The role of
glia maturation factor (
GMF) in
myelin oligodendrocyte glycoprotein (MOG) 35-55
peptide-induced
experimental autoimmune encephalomyelitis (EAE) was investigated using
GMF-deficient (
GMF-KO) mice. We demonstrate that
GMF-KO mice were resistant to the MOG 35-55
peptide-induced EAE as compared to wild type (Wt) mice (two in eight versus 10 in 10). Next, we examined the effect of administration of recombinant human
GMF (rGMF) on MOG 35-55
peptide-induced EAE in mice. Daily administration of rGMF, staring days 1-14, resulted in significant exacerbation of clinical symptoms. Following rGMF
injections, both
GMF-KO (six in eight) and Wt mice (eight in eight) developed severe EAE (maximal clinical score of 3.5-4.0) with high frequency. The histological examination revealed severe infiltration of inflammatory cells in the spinal cord of MOG-immunized Wt mice while the resistance to EAE in
GMF-KO mice was characterized by the absence of inflammatory cells. Administration of rGMF in Wt mice and
GMF-KO mice resulted in a significant increase in infiltrating cells in the spinal cord following MOG-immunizations. We also evaluated
cytokines and
chemokines production as parameters of severity of
inflammation in the spinal cord of Wt versus
GMF-KO mice with and without
GMF-reconstitution following MOG-immunizations.
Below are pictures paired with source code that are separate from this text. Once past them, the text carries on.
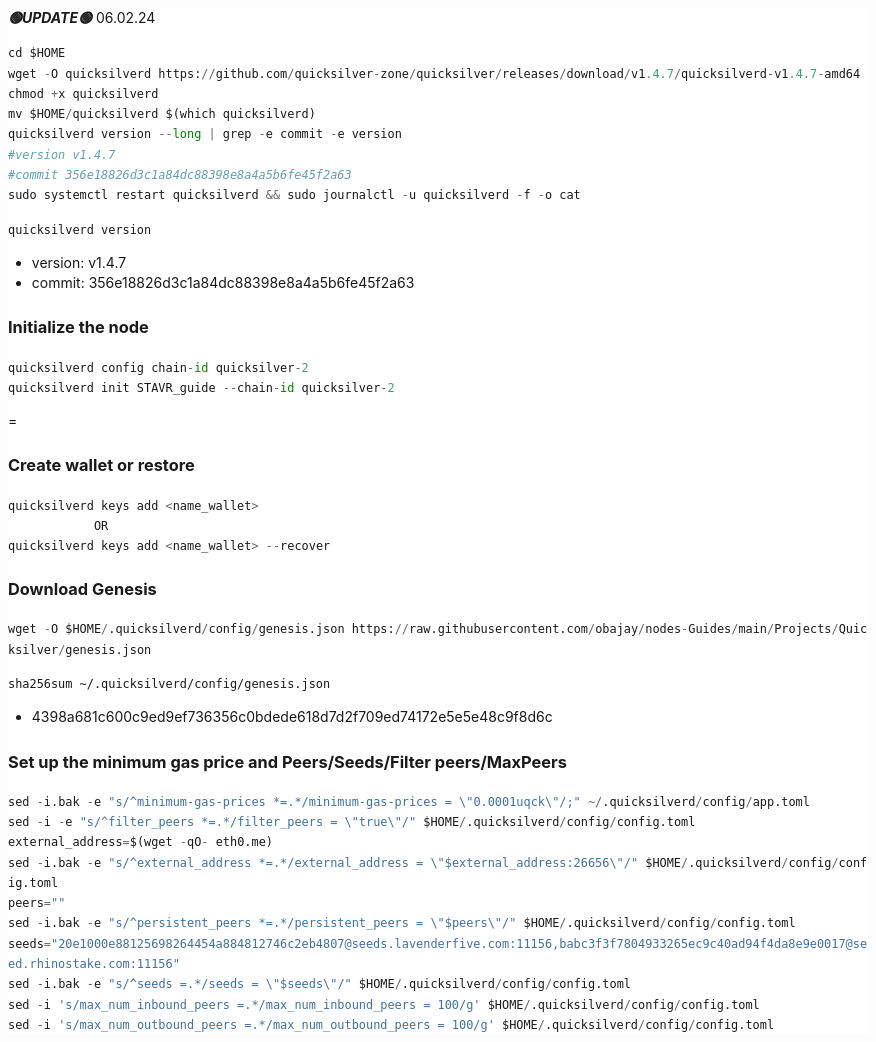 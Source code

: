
```python
```

*******🟢UPDATE🟢******* 06.02.24
```python
cd $HOME
wget -O quicksilverd https://github.com/quicksilver-zone/quicksilver/releases/download/v1.4.7/quicksilverd-v1.4.7-amd64
chmod +x quicksilverd
mv $HOME/quicksilverd $(which quicksilverd)
quicksilverd version --long | grep -e commit -e version
#version v1.4.7
#commit 356e18826d3c1a84dc88398e8a4a5b6fe45f2a63
sudo systemctl restart quicksilverd && sudo journalctl -u quicksilverd -f -o cat
```

`quicksilverd version`
+ version: v1.4.7
+ commit: 356e18826d3c1a84dc88398e8a4a5b6fe45f2a63

### Initialize the node
```python
quicksilverd config chain-id quicksilver-2
quicksilverd init STAVR_guide --chain-id quicksilver-2
```

=
### Create wallet or restore
```python
quicksilverd keys add <name_wallet>
            OR
quicksilverd keys add <name_wallet> --recover
```
### Download Genesis
```python
wget -O $HOME/.quicksilverd/config/genesis.json https://raw.githubusercontent.com/obajay/nodes-Guides/main/Projects/Quicksilver/genesis.json
```
`sha256sum ~/.quicksilverd/config/genesis.json`
 + 4398a681c600c9ed9ef736356c0bdede618d7d2f709ed74172e5e5e48c9f8d6c

### Set up the minimum gas price and Peers/Seeds/Filter peers/MaxPeers
```python
sed -i.bak -e "s/^minimum-gas-prices *=.*/minimum-gas-prices = \"0.0001uqck\"/;" ~/.quicksilverd/config/app.toml
sed -i -e "s/^filter_peers *=.*/filter_peers = \"true\"/" $HOME/.quicksilverd/config/config.toml
external_address=$(wget -qO- eth0.me)
sed -i.bak -e "s/^external_address *=.*/external_address = \"$external_address:26656\"/" $HOME/.quicksilverd/config/config.toml
peers=""
sed -i.bak -e "s/^persistent_peers *=.*/persistent_peers = \"$peers\"/" $HOME/.quicksilverd/config/config.toml
seeds="20e1000e88125698264454a884812746c2eb4807@seeds.lavenderfive.com:11156,babc3f3f7804933265ec9c40ad94f4da8e9e0017@seed.rhinostake.com:11156"
sed -i.bak -e "s/^seeds =.*/seeds = \"$seeds\"/" $HOME/.quicksilverd/config/config.toml
sed -i 's/max_num_inbound_peers =.*/max_num_inbound_peers = 100/g' $HOME/.quicksilverd/config/config.toml
sed -i 's/max_num_outbound_peers =.*/max_num_outbound_peers = 100/g' $HOME/.quicksilverd/config/config.toml
```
Cytokines (TNF-α, IFN-γ, IL-1β, IL-6) and
chemokines (CCL2, CCL3, CXCL10,
GM-CSF) production were significantly greater in Wt mice than in
GMF-KO mice following MOG-immunization. Furthermore, the reconstitution experiment with rGMF showed that the administration of rGMF in both, Wt mice and
GMF-KO mice produced significant increase in the
GMF-mediated
cytokine/
chemokine production.